穂村弘『水中翼船炎上中』を読む4


 穂村弘『水中翼船炎上中』には、注目すべき社会詠が散見される。ここを評しておかないと、この歌集を読み解いたことにはならないであろう。
 有名な一首。

電車のなかでもセックスをせよ戦争へゆくのはきっと君たちだから

 

 この作品は主題を上句とするか下句とするかで、大きく読みが二つに分かれる。
 上句を主題とするなら、昨今は、電車のなかで、化粧をする女性が話題となっている。あるいは、電車の中で、いちゃつくカップルもいる。こうした公衆の面前にもかかわらず、私的空間として振舞う若者たちなら、いっそのことセックスしたっていいじゃないか、だって、もう戦争だってありうる時代なんだから、という感じ。
 他方、下句に主題を置くと、安保法案も通り、平和国家たる日本も右傾化し戦争が現実的なものとなってきた。そんな時代だからこそ、若者は、電車のなかでセックスするような無秩序なことやってしまえ、という感じか。こちらの方が、より政治的な主張が強く、こういう風に読みたがる歌人が多いようである。なかには、きっぱりとこれは反戦歌だと言っちゃう評者もいたりして、「いや、アンタそれは違うだろう」と私などは思うのであるが。
 もちろん、読者はどう読んでも構わない。私は、上句を主題とするほうで読む。上句の破調の命令形が主題で読めと要求している。他方、下句は、「きっと」なんていう、弱気な副詞が抒情を醸し出しているし、結句の着地の柔らかさからは、戦争のリアルさを私は感じない。上句の破調ほうがずっと言葉に力がある。やっぱり、この作品は、反戦歌じゃあないよ。

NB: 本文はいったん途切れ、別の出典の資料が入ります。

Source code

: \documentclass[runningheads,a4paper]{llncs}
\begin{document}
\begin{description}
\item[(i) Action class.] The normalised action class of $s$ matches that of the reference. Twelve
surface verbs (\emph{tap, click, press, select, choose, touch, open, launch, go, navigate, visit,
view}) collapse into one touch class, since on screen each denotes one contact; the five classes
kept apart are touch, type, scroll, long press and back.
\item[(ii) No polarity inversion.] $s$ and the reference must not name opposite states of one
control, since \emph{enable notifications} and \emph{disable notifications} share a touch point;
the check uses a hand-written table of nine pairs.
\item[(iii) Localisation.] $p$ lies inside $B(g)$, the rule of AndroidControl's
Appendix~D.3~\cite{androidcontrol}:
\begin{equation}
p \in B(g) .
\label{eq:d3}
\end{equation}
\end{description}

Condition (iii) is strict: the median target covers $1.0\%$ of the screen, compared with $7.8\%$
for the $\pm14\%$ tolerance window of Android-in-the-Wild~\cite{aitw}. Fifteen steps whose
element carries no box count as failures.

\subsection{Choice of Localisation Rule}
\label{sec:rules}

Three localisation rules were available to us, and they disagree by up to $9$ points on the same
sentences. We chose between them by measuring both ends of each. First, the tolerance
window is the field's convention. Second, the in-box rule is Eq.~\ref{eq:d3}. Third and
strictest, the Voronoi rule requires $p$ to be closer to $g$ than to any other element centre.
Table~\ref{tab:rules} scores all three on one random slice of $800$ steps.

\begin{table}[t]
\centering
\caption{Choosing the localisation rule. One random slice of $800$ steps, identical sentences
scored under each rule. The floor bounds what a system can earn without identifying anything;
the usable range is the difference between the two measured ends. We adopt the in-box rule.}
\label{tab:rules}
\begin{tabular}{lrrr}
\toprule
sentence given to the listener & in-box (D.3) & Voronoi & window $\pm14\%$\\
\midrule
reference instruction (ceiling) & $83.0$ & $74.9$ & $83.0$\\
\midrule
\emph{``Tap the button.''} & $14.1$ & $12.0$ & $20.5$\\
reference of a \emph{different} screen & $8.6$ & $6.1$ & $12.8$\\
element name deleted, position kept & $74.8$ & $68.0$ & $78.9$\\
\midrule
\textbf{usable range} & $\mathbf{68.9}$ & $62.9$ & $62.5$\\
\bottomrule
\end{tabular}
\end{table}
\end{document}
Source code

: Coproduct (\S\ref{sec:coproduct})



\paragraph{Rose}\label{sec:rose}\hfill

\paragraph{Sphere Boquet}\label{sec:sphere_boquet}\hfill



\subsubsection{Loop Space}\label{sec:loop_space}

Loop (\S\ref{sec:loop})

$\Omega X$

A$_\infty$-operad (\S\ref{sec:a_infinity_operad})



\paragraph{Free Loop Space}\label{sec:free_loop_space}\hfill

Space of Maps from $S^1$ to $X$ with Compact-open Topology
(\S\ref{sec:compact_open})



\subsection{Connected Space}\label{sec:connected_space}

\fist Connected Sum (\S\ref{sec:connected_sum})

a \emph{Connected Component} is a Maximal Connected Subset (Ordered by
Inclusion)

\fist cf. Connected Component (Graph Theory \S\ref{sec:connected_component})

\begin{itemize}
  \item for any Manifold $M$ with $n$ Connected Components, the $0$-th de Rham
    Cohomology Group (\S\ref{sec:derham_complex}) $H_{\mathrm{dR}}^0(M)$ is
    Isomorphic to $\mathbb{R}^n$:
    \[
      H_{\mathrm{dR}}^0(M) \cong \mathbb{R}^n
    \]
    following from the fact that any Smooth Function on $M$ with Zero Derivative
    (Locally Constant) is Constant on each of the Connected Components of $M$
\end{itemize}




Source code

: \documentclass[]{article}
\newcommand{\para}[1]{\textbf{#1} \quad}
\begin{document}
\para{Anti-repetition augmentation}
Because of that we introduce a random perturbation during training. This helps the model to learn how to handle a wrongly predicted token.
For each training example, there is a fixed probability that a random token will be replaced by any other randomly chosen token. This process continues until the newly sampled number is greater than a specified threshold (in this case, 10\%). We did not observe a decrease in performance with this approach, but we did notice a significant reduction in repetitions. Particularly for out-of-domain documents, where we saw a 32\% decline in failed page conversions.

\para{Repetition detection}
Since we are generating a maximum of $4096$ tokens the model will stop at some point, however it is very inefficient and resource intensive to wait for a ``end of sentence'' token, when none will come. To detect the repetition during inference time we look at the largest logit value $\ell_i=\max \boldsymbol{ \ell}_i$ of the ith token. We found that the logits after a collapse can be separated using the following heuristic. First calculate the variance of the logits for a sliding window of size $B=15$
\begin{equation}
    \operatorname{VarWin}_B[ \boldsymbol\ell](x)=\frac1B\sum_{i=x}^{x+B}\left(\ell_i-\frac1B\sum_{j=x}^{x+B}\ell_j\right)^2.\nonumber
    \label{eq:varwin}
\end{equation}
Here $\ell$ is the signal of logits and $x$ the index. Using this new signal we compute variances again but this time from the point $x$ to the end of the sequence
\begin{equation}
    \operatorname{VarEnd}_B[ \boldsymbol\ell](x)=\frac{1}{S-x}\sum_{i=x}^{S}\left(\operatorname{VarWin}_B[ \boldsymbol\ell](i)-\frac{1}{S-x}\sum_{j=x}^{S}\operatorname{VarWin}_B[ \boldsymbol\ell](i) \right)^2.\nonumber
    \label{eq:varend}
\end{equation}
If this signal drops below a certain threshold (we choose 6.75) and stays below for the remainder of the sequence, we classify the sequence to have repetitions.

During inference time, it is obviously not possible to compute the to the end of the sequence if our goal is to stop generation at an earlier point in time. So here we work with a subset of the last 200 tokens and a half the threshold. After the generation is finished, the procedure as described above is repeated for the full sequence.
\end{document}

口内炎大きくなって増えている繰り返すこれは訓練ではない

リニアモーターカーの飛び込み第一号狙ってその朝までは生きろ

ふたまたに割れたおしっこの片方が戒厳令の夜に煌めく

苦しいよ死にたいという書き込みに生きてとコメントする天使あり

 

一首目。下句は、SFなどで見かける常套句。そこに、上句の戯画的な描写を重ねることで、ウソ世界を象徴する常套句が逆説的にリアルに感じてしまうという、けっこう技巧的な作品。
 二首目。近未来の希望の象徴としてリニアモーターカーを持ってきて、他方、絶望の描写としての飛び込み。けど、その一番乗りを狙って、その朝までは生きろと呼びかける強烈なアイロニー。なかなか複雑な組み立てなのだけど、「その朝」がツクリゴトではない作品のリアル性を担保している。
 三首目。「厳戒令」が発せられた夜という緊迫の対極として「ふたまたに割れたおしっこ」。この両極端を取り合わせることでアイロニーを引き出すという手法。技法的には一首目に似ていて、上句のチープな描写があるからこそ、「戒厳令」がリアルに感じるのだ。
 四首目。インターネットの掲示板やSNSの書き込みに「苦しい」とか「死にたい」とかが書き込まれているのは、ありふれた日常の一コマに過ぎないが、そこに天使が「生きて」とコメントしたということで、強烈なアイロニーになった。「天使」を持って来たところにこの作品の凄みというか怖さがある。
 これで、穂村はひとまず、お終い。